───── DATASET

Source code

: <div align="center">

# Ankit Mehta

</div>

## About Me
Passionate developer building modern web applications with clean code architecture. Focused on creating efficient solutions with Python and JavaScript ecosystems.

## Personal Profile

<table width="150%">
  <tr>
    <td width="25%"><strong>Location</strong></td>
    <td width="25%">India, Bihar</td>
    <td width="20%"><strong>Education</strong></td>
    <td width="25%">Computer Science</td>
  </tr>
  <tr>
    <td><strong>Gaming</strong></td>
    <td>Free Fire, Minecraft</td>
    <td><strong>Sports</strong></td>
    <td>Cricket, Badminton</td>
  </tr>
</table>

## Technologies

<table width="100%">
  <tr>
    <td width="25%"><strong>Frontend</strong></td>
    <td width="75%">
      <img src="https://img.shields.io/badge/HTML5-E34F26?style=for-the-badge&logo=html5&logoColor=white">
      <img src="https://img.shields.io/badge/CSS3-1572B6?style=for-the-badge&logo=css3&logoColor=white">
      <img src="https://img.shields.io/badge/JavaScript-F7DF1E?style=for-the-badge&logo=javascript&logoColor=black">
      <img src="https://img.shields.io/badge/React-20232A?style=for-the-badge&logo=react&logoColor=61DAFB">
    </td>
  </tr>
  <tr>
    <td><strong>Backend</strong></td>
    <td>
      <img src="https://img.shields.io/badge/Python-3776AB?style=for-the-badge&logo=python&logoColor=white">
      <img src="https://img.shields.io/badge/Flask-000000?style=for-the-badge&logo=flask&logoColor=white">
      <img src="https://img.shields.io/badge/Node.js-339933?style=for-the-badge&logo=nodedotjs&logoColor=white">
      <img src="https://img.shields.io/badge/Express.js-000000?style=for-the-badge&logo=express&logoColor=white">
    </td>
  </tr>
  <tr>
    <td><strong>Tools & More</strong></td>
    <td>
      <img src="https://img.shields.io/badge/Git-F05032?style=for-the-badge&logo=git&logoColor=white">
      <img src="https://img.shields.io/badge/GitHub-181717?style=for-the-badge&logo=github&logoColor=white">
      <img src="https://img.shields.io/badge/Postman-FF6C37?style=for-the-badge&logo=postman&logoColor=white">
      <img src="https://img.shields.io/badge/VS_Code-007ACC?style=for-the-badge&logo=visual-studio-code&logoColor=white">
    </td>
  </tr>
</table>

──────────
───── DATASET

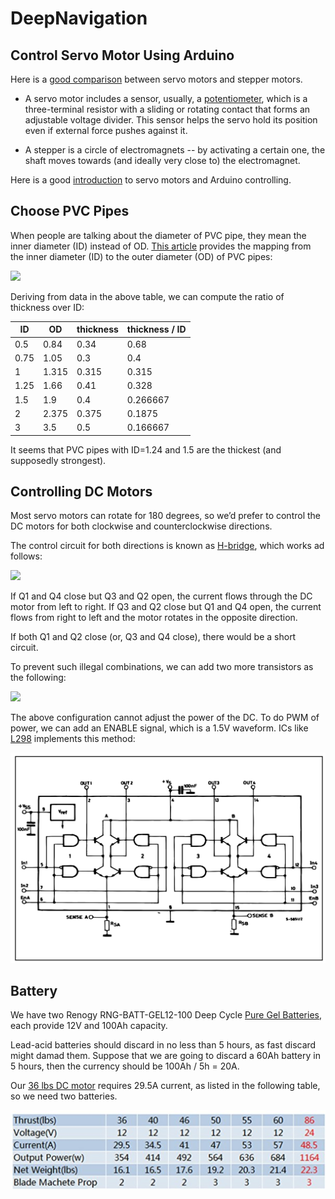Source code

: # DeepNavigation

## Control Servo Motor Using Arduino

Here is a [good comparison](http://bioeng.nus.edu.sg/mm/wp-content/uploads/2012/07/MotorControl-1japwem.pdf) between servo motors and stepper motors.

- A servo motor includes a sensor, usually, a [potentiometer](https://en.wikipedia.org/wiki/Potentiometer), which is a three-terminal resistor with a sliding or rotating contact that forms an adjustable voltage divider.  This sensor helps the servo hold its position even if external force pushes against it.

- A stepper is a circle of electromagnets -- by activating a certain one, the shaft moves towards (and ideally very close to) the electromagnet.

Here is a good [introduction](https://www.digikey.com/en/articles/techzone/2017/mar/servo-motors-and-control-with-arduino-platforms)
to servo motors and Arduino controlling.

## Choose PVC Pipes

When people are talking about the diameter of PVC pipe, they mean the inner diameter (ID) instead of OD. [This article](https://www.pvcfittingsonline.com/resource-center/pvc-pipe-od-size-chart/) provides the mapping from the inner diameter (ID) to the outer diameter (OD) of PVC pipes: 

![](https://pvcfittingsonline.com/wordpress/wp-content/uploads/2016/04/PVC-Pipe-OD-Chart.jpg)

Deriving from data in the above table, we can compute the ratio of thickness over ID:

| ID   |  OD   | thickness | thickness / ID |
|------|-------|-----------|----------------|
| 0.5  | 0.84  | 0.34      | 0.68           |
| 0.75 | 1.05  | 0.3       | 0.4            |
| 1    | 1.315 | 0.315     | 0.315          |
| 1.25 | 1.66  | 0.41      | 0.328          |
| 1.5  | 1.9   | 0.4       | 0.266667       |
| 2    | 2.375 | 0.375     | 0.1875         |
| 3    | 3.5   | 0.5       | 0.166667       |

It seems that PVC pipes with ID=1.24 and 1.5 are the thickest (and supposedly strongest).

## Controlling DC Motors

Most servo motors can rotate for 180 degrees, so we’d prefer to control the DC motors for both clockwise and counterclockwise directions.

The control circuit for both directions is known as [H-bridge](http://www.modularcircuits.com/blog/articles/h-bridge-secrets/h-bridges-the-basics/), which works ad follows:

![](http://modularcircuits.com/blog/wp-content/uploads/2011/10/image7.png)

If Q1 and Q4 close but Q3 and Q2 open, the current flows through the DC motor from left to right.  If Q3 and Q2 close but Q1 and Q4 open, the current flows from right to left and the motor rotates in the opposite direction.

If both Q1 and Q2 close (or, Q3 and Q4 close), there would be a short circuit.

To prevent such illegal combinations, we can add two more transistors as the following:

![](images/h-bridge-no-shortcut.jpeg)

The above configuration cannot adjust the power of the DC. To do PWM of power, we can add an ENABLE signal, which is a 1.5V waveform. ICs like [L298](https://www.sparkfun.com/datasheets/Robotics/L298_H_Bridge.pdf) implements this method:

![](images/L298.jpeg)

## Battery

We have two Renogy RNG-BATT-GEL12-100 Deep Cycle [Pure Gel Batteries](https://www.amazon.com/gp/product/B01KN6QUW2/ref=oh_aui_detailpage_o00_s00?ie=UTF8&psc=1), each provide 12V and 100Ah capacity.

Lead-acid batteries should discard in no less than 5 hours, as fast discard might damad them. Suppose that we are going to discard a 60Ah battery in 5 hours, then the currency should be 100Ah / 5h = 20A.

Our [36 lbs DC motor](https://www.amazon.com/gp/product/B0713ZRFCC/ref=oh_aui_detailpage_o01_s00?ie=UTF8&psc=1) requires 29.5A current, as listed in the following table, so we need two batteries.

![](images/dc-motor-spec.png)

──────────
───── DATASET

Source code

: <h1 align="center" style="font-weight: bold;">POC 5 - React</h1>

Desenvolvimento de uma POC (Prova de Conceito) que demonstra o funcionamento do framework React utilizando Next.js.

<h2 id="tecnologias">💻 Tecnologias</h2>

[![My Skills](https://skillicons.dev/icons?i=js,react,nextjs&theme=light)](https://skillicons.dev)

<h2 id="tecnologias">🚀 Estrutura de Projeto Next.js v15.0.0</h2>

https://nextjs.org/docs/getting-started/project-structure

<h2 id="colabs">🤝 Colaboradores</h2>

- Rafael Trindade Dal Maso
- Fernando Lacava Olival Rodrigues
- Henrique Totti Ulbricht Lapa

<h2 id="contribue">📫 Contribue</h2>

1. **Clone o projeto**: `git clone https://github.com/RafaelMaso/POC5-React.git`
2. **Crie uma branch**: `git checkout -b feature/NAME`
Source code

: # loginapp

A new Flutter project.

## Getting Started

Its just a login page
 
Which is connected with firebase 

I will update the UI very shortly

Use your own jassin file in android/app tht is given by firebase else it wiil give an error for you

──────────

Please reproduce the lines from the line with "## Choose PVC Pipes" to the line with "1.315 | 0.315", both ends included, exactly as they appear above.

## Choose PVC Pipes

When people are talking about the diameter of PVC pipe, they mean the inner diameter (ID) instead of OD. [This article](https://www.pvcfittingsonline.com/resource-center/pvc-pipe-od-size-chart/) provides the mapping from the inner diameter (ID) to the outer diameter (OD) of PVC pipes: 

![](https://pvcfittingsonline.com/wordpress/wp-content/uploads/2016/04/PVC-Pipe-OD-Chart.jpg)

Deriving from data in the above table, we can compute the ratio of thickness over ID:

| ID   |  OD   | thickness | thickness / ID |
|------|-------|-----------|----------------|
| 0.5  | 0.84  | 0.34      | 0.68           |
| 0.75 | 1.05  | 0.3       | 0.4            |
| 1    | 1.315 | 0.315     | 0.315          |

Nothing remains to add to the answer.